In tutto una fuga per 25mila, mette in guardia l’Anaao, che insieme alle altre sigle mediche ha già annunciato di voler ricorrere all’arma dello sciopero, cominciando con una o due giornate di blocco della sanità pubblica questo mese. Una protesta contro il mancato finanziamento di un contratto fermo al palo oramai da nove anni, che ha fatto perdere ai dottori ospedalieri oltre 31mila euro netti di retribuzione. «Tanto che oramai un medico a inizio carriera, con i suoi 2.300 euro di stipendio mensile, guadagna in media la metà di quanto corrisposto ai suoi colleghi europei», lamenta il segretario nazionale dell’Anaao, Carlo Palermo.
Ma il malessere dei camici bianchi non è solo economico. Le carenze di organico si fanno sempre più sentire e lo stress in corsia o sala operatoria aumenta. Con tutto quello che comporta per la sicurezza dei pazienti. «I turni sono sempre più massacranti, in barba all’orario europeo imposto da una direttiva recepita invano anche dal nostro Paese», lamenta Palermo. Che poi dà un numero che spiega più delle parole la realtà dell’emergenza: 15 milioni l’anno di straordinari non pagati. Che sommati alle ferie non godute fanno sì che in media un medico a fine carriera possa anticipare di un anno l’addio al lavoro. «Se a questo aggiungiamo che l’età media degli ospedalieri è di oltre 50 anni la frittata è fatta, perché molti di loro – spiega Palermo- hanno iniziato a lavorare quando riscattare gli anni di laurea era più economico». E in questo caso si tratta di un maxi-riscatto, visto che un dottore, per diventare tale deve passare sui banchi di università e scuole di specializzazione tra i nove e i dieci anni.

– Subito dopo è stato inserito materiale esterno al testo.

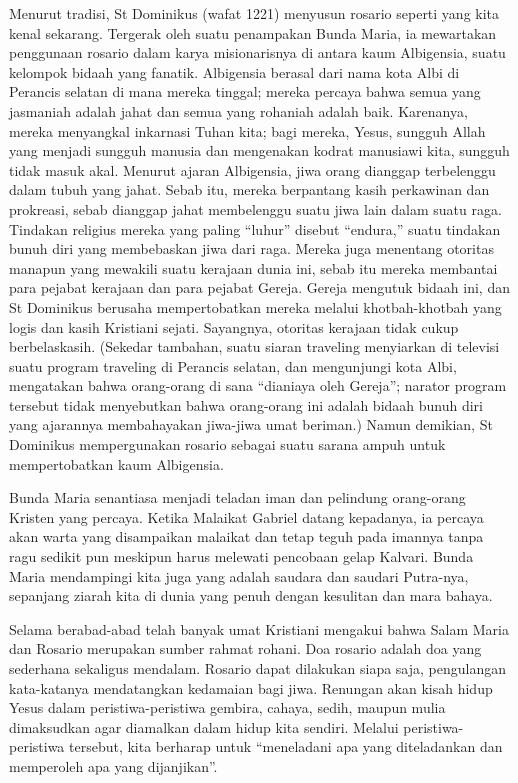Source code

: Menurut tradisi, St Dominikus (wafat 1221) menyusun rosario seperti yang kita kenal sekarang. Tergerak oleh suatu penampakan Bunda Maria, ia mewartakan penggunaan rosario dalam karya misionarisnya di antara kaum Albigensia, suatu kelompok bidaah yang fanatik. Albigensia berasal dari nama kota Albi di Perancis selatan di mana mereka tinggal; mereka percaya bahwa semua yang jasmaniah adalah jahat dan semua yang rohaniah adalah baik. Karenanya, mereka menyangkal inkarnasi Tuhan kita; bagi mereka, Yesus, sungguh Allah yang menjadi sungguh manusia dan mengenakan kodrat manusiawi kita, sungguh tidak masuk akal. Menurut ajaran Albigensia, jiwa orang dianggap terbelenggu dalam tubuh yang jahat. Sebab itu, mereka berpantang kasih perkawinan dan prokreasi, sebab dianggap jahat membelenggu suatu jiwa lain dalam suatu raga. Tindakan religius mereka yang paling ``luhur'' disebut ``endura,'' suatu tindakan bunuh diri yang membebaskan jiwa dari raga. Mereka juga menentang otoritas manapun yang mewakili suatu kerajaan dunia ini, sebab itu mereka membantai para pejabat kerajaan dan para pejabat Gereja. Gereja mengutuk bidaah ini, dan St Dominikus berusaha mempertobatkan mereka melalui khotbah-khotbah yang logis dan kasih Kristiani sejati. Sayangnya, otoritas kerajaan tidak cukup berbelaskasih. (Sekedar tambahan, suatu siaran traveling menyiarkan di televisi suatu program traveling di Perancis selatan, dan mengunjungi kota Albi, mengatakan bahwa orang-orang di sana ``dianiaya oleh Gereja''; narator program tersebut tidak menyebutkan bahwa orang-orang ini adalah bidaah bunuh diri yang ajarannya membahayakan jiwa-jiwa umat beriman.) Namun demikian, St Dominikus mempergunakan rosario sebagai suatu sarana ampuh untuk mempertobatkan kaum Albigensia.

Bunda Maria senantiasa menjadi teladan iman dan pelindung orang-orang Kristen yang percaya. Ketika Malaikat Gabriel datang kepadanya, ia percaya akan warta yang disampaikan malaikat dan tetap teguh pada imannya tanpa ragu sedikit pun meskipun harus melewati pencobaan gelap Kalvari. Bunda Maria mendampingi kita juga yang adalah saudara dan saudari Putra-nya, sepanjang ziarah kita di dunia yang penuh dengan kesulitan dan mara bahaya.

Selama berabad-abad telah banyak umat Kristiani mengakui bahwa Salam Maria dan Rosario merupakan sumber rahmat rohani. Doa rosario adalah doa yang sederhana sekaligus mendalam. Rosario dapat dilakukan siapa saja, pengulangan kata-katanya mendatangkan kedamaian bagi jiwa. Renungan akan kisah hidup Yesus dalam peristiwa-peristiwa gembira, cahaya, sedih, maupun mulia dimaksudkan agar diamalkan dalam hidup kita sendiri. Melalui peristiwa-peristiwa tersebut, kita berharap untuk ``meneladani apa yang diteladankan dan memperoleh apa yang dijanjikan''.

Così gli effetti di «quota 100» rischiano di diventare devastanti per la tenuta dei nostri ospedali. Che in provincia e zone disagiate stanno già morendo per lento strangolamento. Perché se medici e infermieri scarseggiano, le aziende ospedaliere iniziano a contenderseli. E come denunciato dalla Fiaso, la Federazione di Asl e ospedali, i professionisti sanitari finiscono per scegliere policlinici e grandi poli ospedalieri dove possibilità di carriera e retribuzioni sono più allettanti.
«Occorrono risorse per incentivare la permanenza al lavoro e tempi rapidi per rinnovare un contratto che rappresenta una formidabile leva per affrontare l’organizzazione dei servizi, le tutele dei medici e dei cittadini», è la richiesta girata al Governo dall’Anaao. «Tempi di lavoro, adeguata remunerazione del disagio, valorizzazione dell’esclusività di rapporto e nuovi modelli di carriera dei professionisti sono i temi sul tappeto. La loro soluzione esige un investimento di risorse eccezionale, almeno pari ai risparmi sul costo del lavoro che regioni e governi hanno realizzato nell’ultimo decennio», rivendica il sindacato in una nota. Avvertendo: “È l’ultima chiamata per salvare il Ssn dalla sua estinzione».